YOUR OBJECTIVE » The lines from the beginning of the records below through the one holding "What are the" are to be copied exactly; leave the pictures out.

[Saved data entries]
---------------
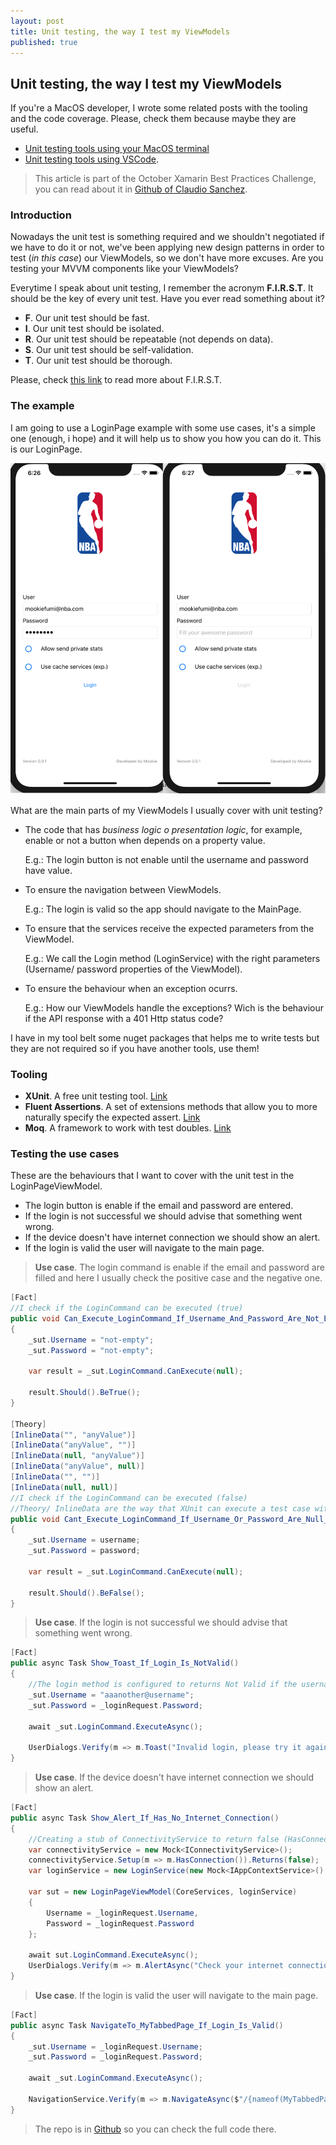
 ```yaml
---
layout: post
title: Unit testing, the way I test my ViewModels
published: true
---
```


## Unit testing, the way I test my ViewModels

If you're a MacOS developer, I wrote some related posts with the tooling and the code coverage. Please, check them because maybe they are useful.

* [Unit testing tools using your MacOS terminal](https://mookiefumi.com/2019-10-20-unit-testing-tools-using-your-MacOS-terminal)
* [Unit testing tools using VSCode](https://mookiefumi.com/2019-10-23-unit-testing-tools-using-your-vscode).

> This article is part of the October Xamarin Best Practices Challenge, you can read about it in [Github of Claudio Sanchez](https://github.com/claudiosanchez/OctoberXamarinChallenge).

### Introduction

Nowadays the unit test is something required and we shouldn't negotiated if we have to do it or not, we've been applying new design patterns in order to test (*in this case*) our ViewModels, so we don't have more excuses. Are you testing your MVVM components like your ViewModels?

Everytime I speak about unit testing, I remember the acronym **F.I.R.S.T**. It should be the key of every unit test. Have you ever read something about it?

* **F**. Our unit test should be fast.
* **I**. Our unit test should be isolated.
* **R**. Our unit test should be repeatable (not depends on data).
* **S**. Our unit test should be self-validation.
* **T**. Our unit test should be thorough.

Please, check [this link](https://github.com/ghsukumar/SFDC_Best_Practices/wiki/F.I.R.S.T-Principles-of-Unit-Testing) to read more about F.I.R.S.T.

### The example

I am going to use a LoginPage example with some use cases, it's a simple one (enough, i hope) and it will help us to show you how you can do it. This is our LoginPage.

![LoginPage](images/Screenshot2019-10-23_18.26.57.png)

What are the main parts of my ViewModels I usually cover with unit testing?

* The code that has *business logic o presentation logic*, for example, enable or not a button when depends on a property value.

    E.g.: The login button is not enable until the username and password have value.

* To ensure the navigation between ViewModels.

    E.g.: The login is valid so the app should navigate to the MainPage.

* To ensure that the services receive the expected parameters from the ViewModel.

    E.g.: We call the Login method (LoginService) with the right parameters (Username/ password properties of the ViewModel).

* To ensure the behaviour when an exception ocurrs.

    E.g.: How our ViewModels handle the exceptions? Wich is the behaviour if the API response with a 401 Http status code?

I have in my tool belt some nuget packages that helps me to write tests but they are not required so if you have another tools, use them!

### Tooling

* **XUnit**. A free unit testing tool. [Link](https://xunit.net)
* **Fluent Assertions**. A set of extensions methods that allow you to more naturally specify the expected assert. [Link](https://fluentassertions.com)
* **Moq**. A framework to work with test doubles. [Link](https://github.com/moq/moq4)

### Testing the use cases

These are the behaviours that I want to cover with the unit test in the LoginPageViewModel.

* The login button is enable if the email and password are entered.
* If the login is not successful we should advise that something went wrong.
* If the device doesn't have internet connection we should show an alert.
* If the login is valid the user will navigate to the main page.

> **Use case**. The login command is enable if the email and password are filled and here I usually check the positive case and the negative one.

```csharp
[Fact]
//I check if the LoginCommand can be executed (true)
public void Can_Execute_LoginCommand_If_Username_And_Password_Are_Not_Empty_And_Null()
{
    _sut.Username = "not-empty";
    _sut.Password = "not-empty";

    var result = _sut.LoginCommand.CanExecute(null);

    result.Should().BeTrue();
}

[Theory]
[InlineData("", "anyValue")]
[InlineData("anyValue", "")]
[InlineData(null, "anyValue")]
[InlineData("anyValue", null)]
[InlineData("", "")]
[InlineData(null, null)]
//I check if the LoginCommand can be executed (false)
//Theory/ InlineData are the way that XUnit can execute a test case with different parameters
public void Cant_Execute_LoginCommand_If_Username_Or_Password_Are_Null_Or_Empty(string username, string password)
{
    _sut.Username = username;
    _sut.Password = password;

    var result = _sut.LoginCommand.CanExecute(null);

    result.Should().BeFalse();
}
```

> **Use case**. If the login is not successful we should advise that something went wrong.

```csharp
[Fact]
public async Task Show_Toast_If_Login_Is_NotValid()
{
    //The login method is configured to returns Not Valid if the username contains "aaa"
    _sut.Username = "aaanother@username";
    _sut.Password = _loginRequest.Password;

    await _sut.LoginCommand.ExecuteAsync();

    UserDialogs.Verify(m => m.Toast("Invalid login, please try it again", null));
}
```

> **Use case**. If the device doesn't have internet connection we should show an alert.

```csharp
[Fact]
public async Task Show_Alert_If_Has_No_Internet_Connection()
{
    //Creating a stub of ConnectivityService to return false (HasConnection method)
    var connectivityService = new Mock<IConnectivityService>();
    connectivityService.Setup(m => m.HasConnection()).Returns(false);
    var loginService = new LoginService(new Mock<IAppContextService>().Object, connectivityService.Object);

    var sut = new LoginPageViewModel(CoreServices, loginService)
    {
        Username = _loginRequest.Username,
        Password = _loginRequest.Password
    };

    await sut.LoginCommand.ExecuteAsync();
    UserDialogs.Verify(m => m.AlertAsync("Check your internet connection", null, null, null));
}
```

> **Use case**. If the login is valid the user will navigate to the main page.

```csharp
[Fact]
public async Task NavigateTo_MyTabbedPage_If_Login_Is_Valid()
{
    _sut.Username = _loginRequest.Username;
    _sut.Password = _loginRequest.Password;

    await _sut.LoginCommand.ExecuteAsync();

    NavigationService.Verify(m => m.NavigateAsync($"/{nameof(MyTabbedPage)}"));
}
```

> The repo is in [Github](https://github.com/MookieFumi/Prism.101/tree/feature/prism) so you can check the full code there.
---------------
RESPONSE FOR THIS EXERCISE »
 ```yaml
---
layout: post
title: Unit testing, the way I test my ViewModels
published: true
---
```


## Unit testing, the way I test my ViewModels

If you're a MacOS developer, I wrote some related posts with the tooling and the code coverage. Please, check them because maybe they are useful.

* [Unit testing tools using your MacOS terminal](https://mookiefumi.com/2019-10-20-unit-testing-tools-using-your-MacOS-terminal)
* [Unit testing tools using VSCode](https://mookiefumi.com/2019-10-23-unit-testing-tools-using-your-vscode).

> This article is part of the October Xamarin Best Practices Challenge, you can read about it in [Github of Claudio Sanchez](https://github.com/claudiosanchez/OctoberXamarinChallenge).

### Introduction

Nowadays the unit test is something required and we shouldn't negotiated if we have to do it or not, we've been applying new design patterns in order to test (*in this case*) our ViewModels, so we don't have more excuses. Are you testing your MVVM components like your ViewModels?

Everytime I speak about unit testing, I remember the acronym **F.I.R.S.T**. It should be the key of every unit test. Have you ever read something about it?

* **F**. Our unit test should be fast.
* **I**. Our unit test should be isolated.
* **R**. Our unit test should be repeatable (not depends on data).
* **S**. Our unit test should be self-validation.
* **T**. Our unit test should be thorough.

Please, check [this link](https://github.com/ghsukumar/SFDC_Best_Practices/wiki/F.I.R.S.T-Principles-of-Unit-Testing) to read more about F.I.R.S.T.

### The example

I am going to use a LoginPage example with some use cases, it's a simple one (enough, i hope) and it will help us to show you how you can do it. This is our LoginPage.

![LoginPage](images/Screenshot2019-10-23_18.26.57.png)

What are the main parts of my ViewModels I usually cover with unit testing?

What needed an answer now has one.